Sep 24, 2020 - Sale 2546

Sale 2546 - Lot 255

Price Realized: $ 938
?Final Price Realized includes Buyer’s Premium added to Hammer Price
Estimate: $ 500 - $ 750
(WORLD WAR TWO.) Blanche, John Kent. Letters home from a judge advocate serving in Attu, Hawaii, and Kwajalein. 101 items sleeved in one binder: 71 letters (autograph, typed, and V-Mail) to wife Monita Lucille Brandt Blanche and their son in Pasadena and San Marino, CA, 1941-44 (many with original envelopes; a few with passages deleted by censors) * 15 photographs (most about 3 x 5 inches, some with mount remnants) * a pair of 7th Army Division insignia * 11 letters from son Kent Jr. as a naval ensign in Japan, 1956-58 * and 2 other letters from friends to Monita Blanche from 1943 and 1944. Vp, 1941-58

Additional Details

Before the war, John Kent Blanche (1903-1964) was an attorney for the telephone company in Pasadena, CA. He joined the Army in June 1941 and served in the Pacific Theater with the 7th Division as a judge advocate, reaching the rank of lieutenant colonel.
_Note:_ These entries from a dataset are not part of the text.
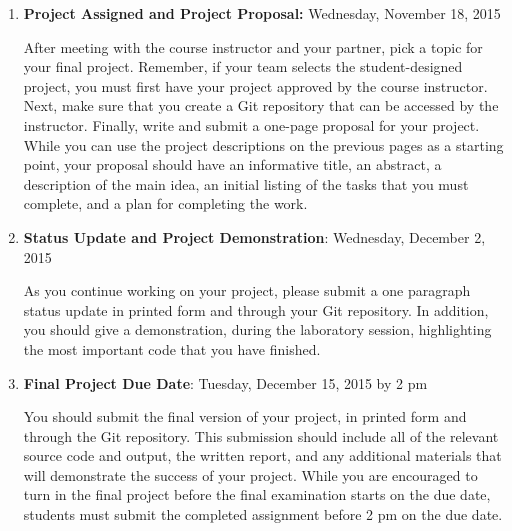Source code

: \vspace*{-.05in}
\begin{enumerate}

  \itemsep0in

  \item {\bf Project Assigned and Project Proposal:} Wednesday, November 18, 2015

    After meeting with the course instructor and your partner, pick a topic for your final project.  Remember, if your
    team selects the student-designed project, you must first have your project approved by the course instructor.
    Next, make sure that you create a Git repository that can be accessed by the instructor. Finally, write and submit a
    one-page proposal for your project. While you can use the project descriptions on the previous pages as a starting
    point, your proposal should have an informative title, an abstract, a description of the main idea, an initial
    listing of the tasks that you must complete, and a plan for completing the work.

  \item {\bf Status Update and Project Demonstration}: Wednesday, December 2, 2015

    As you continue working on your project, please submit a one paragraph status update in printed form and through
    your Git repository.  In addition, you should give a demonstration, during the laboratory session, highlighting the
    most important code that you have finished.

  \item {\bf Final Project Due Date}: Tuesday, December 15, 2015 by 2 pm

    You should submit the final version of your project, in printed form and through the Git repository. This submission
    should include all of the relevant source code and output, the written report, and any additional materials that
    will demonstrate the success of your project.  While you are encouraged to turn in the final project before the
    final examination starts on the due date, students must submit the completed assignment before 2 pm on the due date.

\end{enumerate}
\vspace*{-.05in}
He was awarded a Bronze Star for his service in the liberation of the Philippines. The large majority of the letters are dated from November 1943 (when he arrives in Hawaii) to August 1944. He often includes description of life in Hawaii, and sometimes refers back to his earlier service on Attu Island in the Aleutians earlier in the war. His 7 February 1944 letter discusses the Battle of Kwajalein in the Marshall Islands: "The whole thing was so quick and neat, it almost seems like a dream. We went down there and back, and went right through the Marshals and might just as well have been sailing to Catalina. We didn't see a single hostile airplane, we didn't have a submarine scare, and should have been in a pretty precarious position being right in the middle of a hornet's nest." He elaborated 5 days later: "I was given command of three islands, to one of which the natives were evacuated, so I had charge of them as well. . . . In one case 90 of our men attacked an island where there were 102 Japs entrenched with machine guns. We lost a man and had six or seven wounded, but wiped them all out except one who surrendered." He describes his experiences with the Marshall Islanders at length over the course of several letters. His 2 July 1944 letter describes a concert by the great violinist Yehudi Menuhin. 15 photographs are included, some or all apparently from his experience at Kwajalein. One (illustrated) is captioned on verso: "This is the day we hit the jackpot. Genl. Cramer is accepting the sword in surrender of a Jap Navy Captain, his 17 officers and 360 men."